Ha detto molto bene l’on. Fassina quando ha parlato dell’attuale doppia debolezza, della politica e della Chiesa. Esse sono figlie dell’indebolimento di un pensiero forte ancorato a principi universalmente condivisibili, fondati sulla legge naturale.

E corrisponde al vero, ahimè, quanto ha asserito l’on. Cicchitto secondo cui è impensabile eliminare, p.es., le leggi su aborto e divorzio perché sarebbero atti illiberali in un sistema liberale, a mio giudizio libertario.

Bisogna quindi ripensare le strategie con cui condurre certe battaglie. Accettando che la gerarchia ecclesiale per qualche tempo ancora rimarrà imprigionata in un concetto di dialogo con Cesare meno attento all’annuncio del Logos fatto carne.
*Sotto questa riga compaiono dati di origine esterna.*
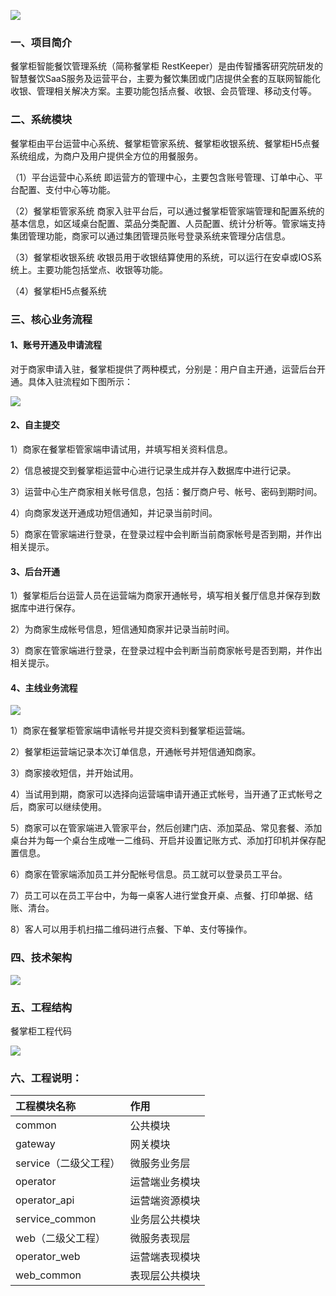 ![](doc/餐掌柜.png)

### 一、项目简介
餐掌柜智能餐饮管理系统（简称餐掌柜 RestKeeper）是由传智播客研究院研发的智慧餐饮SaaS服务及运营平台，主要为餐饮集团或门店提供全套的互联网智能化收银、管理相关解决方案。主要功能包括点餐、收银、会员管理、移动支付等。

### 二、系统模块

餐掌柜由平台运营中心系统、餐掌柜管家系统、餐掌柜收银系统、餐掌柜H5点餐系统组成，为商户及用户提供全方位的用餐服务。

（1）平台运营中心系统 即运营方的管理中心，主要包含账号管理、订单中心、平台配置、支付中心等功能。

（2）餐掌柜管家系统 商家入驻平台后，可以通过餐掌柜管家端管理和配置系统的基本信息，如区域桌台配置、菜品分类配置、人员配置、统计分析等。管家端支持集团管理功能，商家可以通过集团管理员账号登录系统来管理分店信息。

（3）餐掌柜收银系统 收银员用于收银结算使用的系统，可以运行在安卓或IOS系统上。主要功能包括堂点、收银等功能。

（4）餐掌柜H5点餐系统

### 三、核心业务流程

#### 1、账号开通及申请流程

对于商家申请入驻，餐掌柜提供了两种模式，分别是：用户自主开通，运营后台开通。具体入驻流程如下图所示：

![](doc/1-3.png)

#### 2、自主提交

1）商家在餐掌柜管家端申请试用，并填写相关资料信息。

2）信息被提交到餐掌柜运营中心进行记录生成并存入数据库中进行记录。

3）运营中心生产商家相关帐号信息，包括：餐厅商户号、帐号、密码到期时间。

4）向商家发送开通成功短信通知，并记录当前时间。

5）商家在管家端进行登录，在登录过程中会判断当前商家帐号是否到期，并作出相关提示。

#### 3、后台开通

1）餐掌柜后台运营人员在运营端为商家开通帐号，填写相关餐厅信息并保存到数据库中进行保存。

2）为商家生成帐号信息，短信通知商家并记录当前时间。

3）商家在管家端进行登录，在登录过程中会判断当前商家帐号是否到期，并作出相关提示。

#### 4、主线业务流程

![](doc/1-1.png)


1）商家在餐掌柜管家端申请帐号并提交资料到餐掌柜运营端。

2）餐掌柜运营端记录本次订单信息，开通帐号并短信通知商家。

3）商家接收短信，并开始试用。

4）当试用到期，商家可以选择向运营端申请开通正式帐号，当开通了正式帐号之后，商家可以继续使用。

5）商家可以在管家端进入管家平台，然后创建门店、添加菜品、常见套餐、添加桌台并为每一个桌台生成唯一二维码、开启并设置记账方式、添加打印机并保存配置信息。

6）商家在管家端添加员工并分配帐号信息。员工就可以登录员工平台。

7）员工可以在员工平台中，为每一桌客人进行堂食开桌、点餐、打印单据、结账、清台。

8）客人可以用手机扫描二维码进行点餐、下单、支付等操作。

### 四、技术架构

![](doc/1-8.png)

### 五、工程结构

餐掌柜工程代码

![](doc/1-6.png)

### 六、工程说明：

| 工程模块名称          | 作用           |
| :-------------------- | :------------- |
| common                | 公共模块       |
| gateway               | 网关模块       |
| service（二级父工程） | 微服务业务层   |
| operator              | 运营端业务模块 |
| operator_api          | 运营端资源模块 |
| service_common        | 业务层公共模块 |
| web（二级父工程）     | 微服务表现层   |
| operator_web          | 运营端表现模块 |
| web_common            | 表现层公共模块 |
Quindi, da dove si può ripartire assieme agli uomini di buona volontà?Anzitutto provocando Cesare ad una verità che è fondativa per ogni potere che ha la pretesa di servire l’uomo anziché servirsene: se la vita ci è data, significa che ci è stata donata. Se ci è stata donata abbiamo il compito di custodirla. Poiché non siamo monadi, ma esseri sociali, abbiamo il dovere di custodire la vita altrui.

Perché è un bene indisponibile in ogni fase della sua esistenza. Cesare, quando pretende di disporre della vita umana, si trasforma presto in Caino, in Erode, nei tiranni sanguinari apparsi nei secoli fino ai giorni nostri.

Chi oggi si impegna per la giustizia e la pace, deve accettare la traversata nel deserto, e tuttavia ha già lo strumento per trasfigurare la società in una città di Dio: è la virtù della carità.

Benedetto XVI, in Caritas e veritate afferma che «chi ama con carità gli altri è anzitutto giusto verso di loro». E a proposito del bene comune afferma «volere il bene comune e adoperarsi per esso è esigenza di giustizia e carità. Impegnarsi per il bene comune è prendersi cura, da una parte, e avvalersi, dall’altra, di quel complesso di istituzioni che strutturano giuridicamente, civilmente, politicamente, culturalmente il vivere sociale, che in tal modo prende forma di polis. […] quando la carità anima il cristiano, l’impegno per il bene comune ha una valenza superiore a quella dell’impegno soltanto secolare e politico».

Pensiamo ad esempio alla Colletta alimentare che si rinnova ogni anno come ieri, pensiamo alle tante opere di carità sociale che permeano la nostra società in ogni ambito e territorio, e spesso supplenti dello Stato.